→ Problem to solve
Each line of the records that holds "calculus" should be shown in full.

(Extracted records Opens)

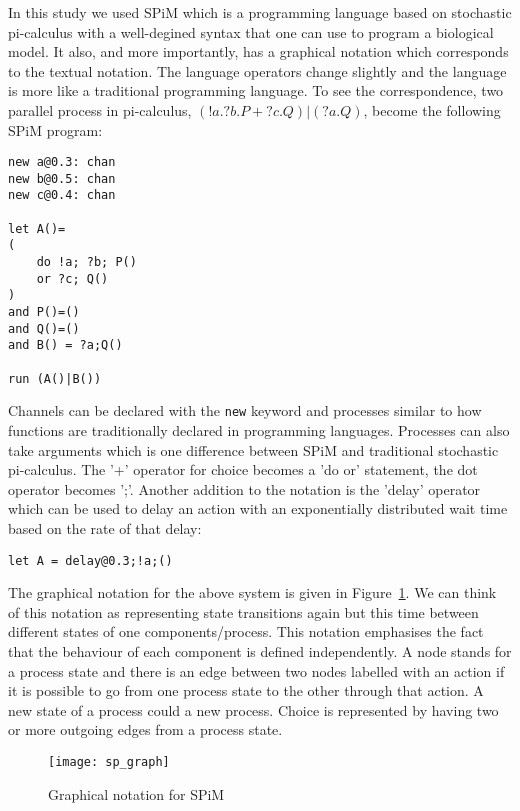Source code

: In this study we used SPiM which is a programming language based on
stochastic pi-calculus with a well-degined syntax that
one can use to program a biological model. It also, and more
importantly, has a graphical notation which corresponds to the textual
notation. The language operators change slightly and the language is
more like a traditional programming language. To see the
correspondence, two parallel process in pi-calculus, $ (!a.?b.P + ?c.Q) |
(?a.Q)$, become the following SPiM program:
\begin{verbatim}
new a@0.3: chan
new b@0.5: chan
new c@0.4: chan

let A()=
(
    do !a; ?b; P()
    or ?c; Q()
)
and P()=()
and Q()=()
and B() = ?a;Q()

run (A()|B())
\end{verbatim}
Channels can be declared with the \texttt{new} keyword and processes
similar to how functions are traditionally declared in programming
languages. Processes can also take arguments which is one difference
between SPiM and traditional stochastic pi-calculus. The '+' operator for choice becomes a 'do or' statement,
the dot operator becomes ';'. Another addition to the notation is the
'delay' operator which can be used to delay an action with an
exponentially distributed wait time based on the rate of that delay:
\begin{verbatim}
let A = delay@0.3;!a;()
\end{verbatim}


The graphical notation for the above
system is given in Figure~\ref{fig:sp_graph}. We can think of this
notation as representing state transitions again but this time between
different states of one components/process. This notation emphasises
the fact that the behaviour of each component is defined
independently. A node stands for a process state and there is an edge
between two nodes labelled with an action if it is possible to go from
one process state to the other through that action. A new state of a
process could a new process. Choice is represented by having two or
more outgoing edges from a process state.

\begin{figure}
\centering
\texttt{[image: sp\_graph]}
\caption{Graphical notation for SPiM}
\label{fig:sp_graph}
\end{figure}

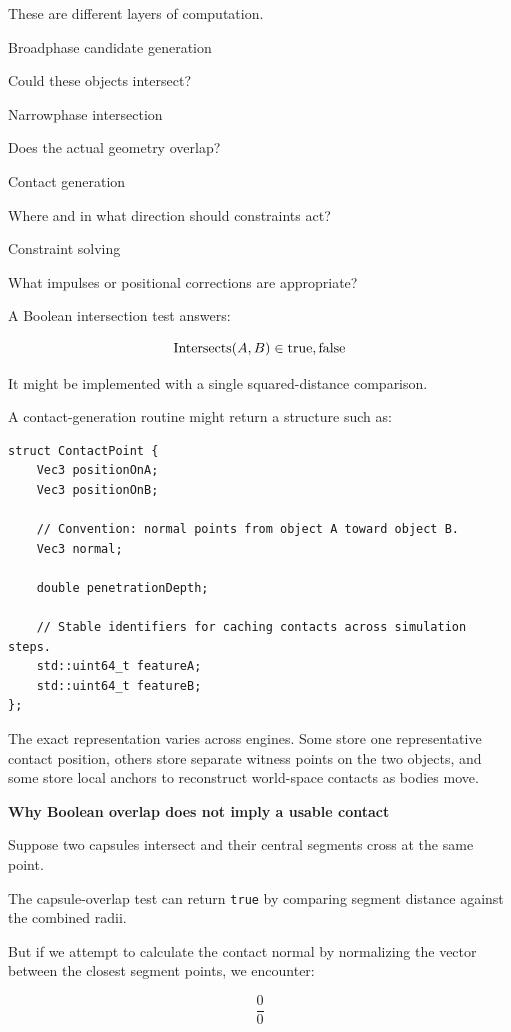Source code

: These are different layers of computation.

Broadphase candidate generation

Could these objects intersect?

Narrowphase intersection

Does the actual geometry overlap?

Contact generation

Where and in what direction should constraints act?

Constraint solving

What impulses or positional corrections are appropriate?

A Boolean intersection test answers:

\[
\operatorname{Intersects}(A,B)\in\\{\mathrm{true},\mathrm{false}\\}
\]

It might be implemented with a single squared-distance comparison.

A contact-generation routine might return a structure such as:

\begin{verbatim}
struct ContactPoint {
    Vec3 positionOnA;
    Vec3 positionOnB;

    // Convention: normal points from object A toward object B.
    Vec3 normal;

    double penetrationDepth;

    // Stable identifiers for caching contacts across simulation steps.
    std::uint64_t featureA;
    std::uint64_t featureB;
};
\end{verbatim}

The exact representation varies across engines. Some store one representative contact position, others store separate witness points on the two objects, and some store local anchors to reconstruct world-space contacts as bodies move.

\textbf{Why Boolean overlap does not imply a usable contact}

Suppose two capsules intersect and their central segments cross at the same point.

The capsule-overlap test can return \texttt{true} by comparing segment distance against the combined radii.

But if we attempt to calculate the contact normal by normalizing the vector between the closest segment points, we encounter:

\[
\frac{0}{0}
\]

(Extracted records Closes)

→ Result
stochastic pi-calculus with a well-degined syntax that
correspondence, two parallel process in pi-calculus, $ (!a.?b.P + ?c.Q) |
between SPiM and traditional stochastic pi-calculus. The '+' operator for choice becomes a 'do or' statement,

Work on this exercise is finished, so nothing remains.